Fact: Managing AFib reduces stroke risk

Brain

Every week, I see at least one or two patients in the hospital who have had a terrible stroke that can be linked to inadequate treatment of atrial fibrillation (AFib). As a physician, this is frustrating to me, because it’s very likely these strokes could have been prevented with the proper treatment of the AFib.

I hear a lot of reasons why it’s not treated. To be blunt, the reasons are generally nonsense.

Let me back up a bit. AFib is a condition that causes an irregular heartbeat. Often, the condition has no symptoms, but sometimes patients experience heart palpitations – a racing heart or what is sometimes described as a heart flutter. This can last a few seconds, or it can be more chronic, lasting longer and with increased frequency.

AFib can be associated with high blood pressure, coronary artery disease, diabetes, as well as a number of other medical conditions. It also tends to occur more commonly in older people.

With untreated AFib, blood flow in the top part of the heart (known as the atria) slows down. Sometimes, the slow blood forms a clot that can leave the heart and travel throughout the body. This is known in medical terms as an embolic event. When one of these clots reaches the brain, it can block a blood vessel and cause a stroke. The size and severity of the stroke depends on the size and location of the blocked brain vessel.

Preventing stroke caused by AFib

People with AFib are five times more likely to have a stroke than those without it. Patients who have AFib caused by heart valve disease are at the highest risk of having a stroke.

If you’ve been diagnosed with AFib, your physician will ask questions about your health and perform a physical exam to determine your risk for stroke. An ultrasound of the heart, known as an echocardiogram, will help identify if you have valvular heart disease.

Several exciting new treatments are available to reduce the risk of having a stroke due to AFib. This includes a new array of anticoagulants, or blood thinners. These drugs, which you might notice are heavily advertised on television, reduce the likelihood of strokes. This reduced risk of having a stroke is likely due to reduced formation of clots in the heart.

Also, these new medications appear to be safer than warfarin, an older medicine used for the same reasons. Other advantages to the new medications include:

  • Reduced incidence of bleeding into the brain, as compared to warfarin.
  • Regular blood monitoring is not necessary. (By comparison, monitoring is required when taking Warfarin.)
  • Few interactions with food or other medications. (Warfarin interacts with many types of food and other medications.)

What can you do?

First of all, if you’ve been diagnosed with AFib, talk with your doctor about your health, your risk of having a stroke, and options to decrease your chances of having one. If it’s determined that a blood thinner is right for you, please take your medication as prescribed, unless you talk to your physician and he or she recommends you should stop taking them. Remember, the medications, often referred to as NOACs, are safe and they’ve been evaluated and approved by the FDA.

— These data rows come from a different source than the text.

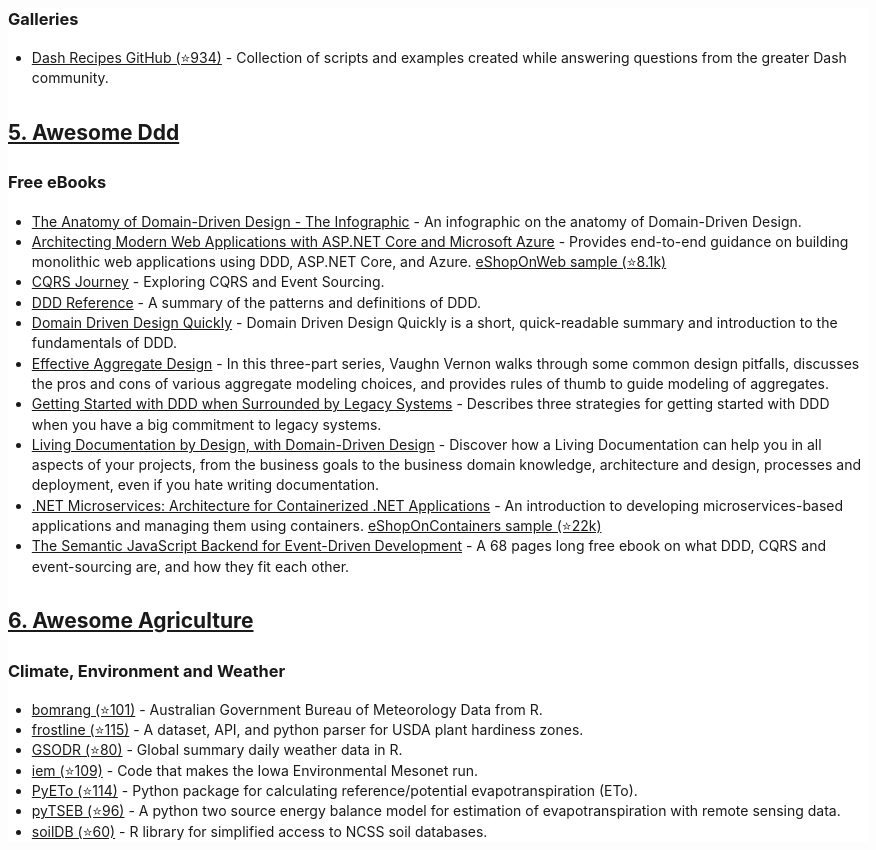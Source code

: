### Galleries

*   [Dash Recipes GitHub (⭐934)](https://github.com/plotly/dash-recipes) - Collection of scripts and examples created while answering questions from the greater Dash community.

## [5. Awesome Ddd](/content/heynickc/awesome-ddd/README.md)

### Free eBooks

*   [The Anatomy of Domain-Driven Design - The Infographic](https://leanpub.com/theanatomyofdomain-drivendesign) - An infographic on the anatomy of Domain-Driven Design.
*   [Architecting Modern Web Applications with ASP.NET Core and Microsoft Azure](https://dotnet.microsoft.com/download/thank-you/aspnet-ebook) - Provides end-to-end guidance on building monolithic web applications using DDD, ASP.NET Core, and Azure. [eShopOnWeb sample (⭐8.1k)](https://github.com/dotnet-architecture/eShopOnWeb)
*   [CQRS Journey](https://msdn.microsoft.com/en-us/library/jj554200.aspx) - Exploring CQRS and Event Sourcing.
*   [DDD Reference](http://domainlanguage.com/wp-content/uploads/2016/05/DDD_Reference_2015-03.pdf) - A summary of the patterns and definitions of DDD.
*   [Domain Driven Design Quickly](https://www.infoq.com/minibooks/domain-driven-design-quickly) - Domain Driven Design Quickly is a short, quick-readable summary and introduction to the fundamentals of DDD.
*   [Effective Aggregate Design](http://dddcommunity.org/library/vernon_2011/) -  In this three-part series, Vaughn Vernon walks through some common design pitfalls, discusses the pros and cons of various aggregate modeling choices, and provides rules of thumb to guide modeling of aggregates.
*   [Getting Started with DDD when Surrounded by Legacy Systems](http://domainlanguage.com/wp-content/uploads/2016/04/GettingStartedWithDDDWhenSurroundedByLegacySystemsV1.pdf) - Describes three strategies for getting started with DDD when you have a big commitment to legacy systems.
*   [Living Documentation by Design, with Domain-Driven Design](https://leanpub.com/livingdocumentation) - Discover how a Living Documentation can help you in all aspects of your projects, from the business goals to the business domain knowledge, architecture and design, processes and deployment, even if you hate writing documentation.
*   [.NET Microservices: Architecture for Containerized .NET Applications](https://dotnet.microsoft.com/download/thank-you/microservices-architecture-ebook) - An introduction to developing microservices-based applications and managing them using containers. [eShopOnContainers sample (⭐22k)](https://github.com/dotnet-architecture/eShopOnContainers)
*   [The Semantic JavaScript Backend for Event-Driven Development](https://docs.wolkenkit.io/1.1.0/downloads/brochure/) - A 68 pages long free ebook on what DDD, CQRS and event-sourcing are, and how they fit each other.

## [6. Awesome Agriculture](/content/brycejohnston/awesome-agriculture/README.md)

### Climate, Environment and Weather

*   [bomrang (⭐101)](https://github.com/ropensci/bomrang) - Australian Government Bureau of Meteorology Data from R.
*   [frostline (⭐115)](https://github.com/waldoj/frostline) - A dataset, API, and python parser for USDA plant hardiness zones.
*   [GSODR (⭐80)](https://github.com/ropensci/GSODR) - Global summary daily weather data in R.
*   [iem (⭐109)](https://github.com/akrherz/iem) - Code that makes the Iowa Environmental Mesonet run.
*   [PyETo (⭐114)](https://github.com/woodcrafty/PyETo) - Python package for calculating reference/potential evapotranspiration (ETo).
*   [pyTSEB (⭐96)](https://github.com/hectornieto/pyTSEB) - A python two source energy balance model for estimation of evapotranspiration with remote sensing data.
*   [soilDB (⭐60)](https://github.com/ncss-tech/soilDB) - R library for simplified access to NCSS soil databases.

While all drugs carry some element of risk, I am very comfortable as a physician when I prescribe the NOACs. Their benefits and safety have been proven in several large clinical studies.

If you think you might have AFib, an irregular heartbeat sometimes accompanied by chest pain or dizziness, consult your primary care physician. Your physician will conduct an EKG, a test that monitors heart rhythm.

If an irregularity is found, you will likely be referred to a cardiologist. From there, you and the cardiologist can discuss the best treatment plan for you. That treatment might or might not include going on anticoagulant medications. Other medicines might also be used to control your irregular heartbeat.

No matter your situation, when you see your physician, arm yourself with information. Don’t be afraid to ask questions. Find out what type of AFib you have and how you can manage it. Make your treatment a collaboration between you and your physicians. Most of all, don’t stop taking the medications, unless you talk with your physician first.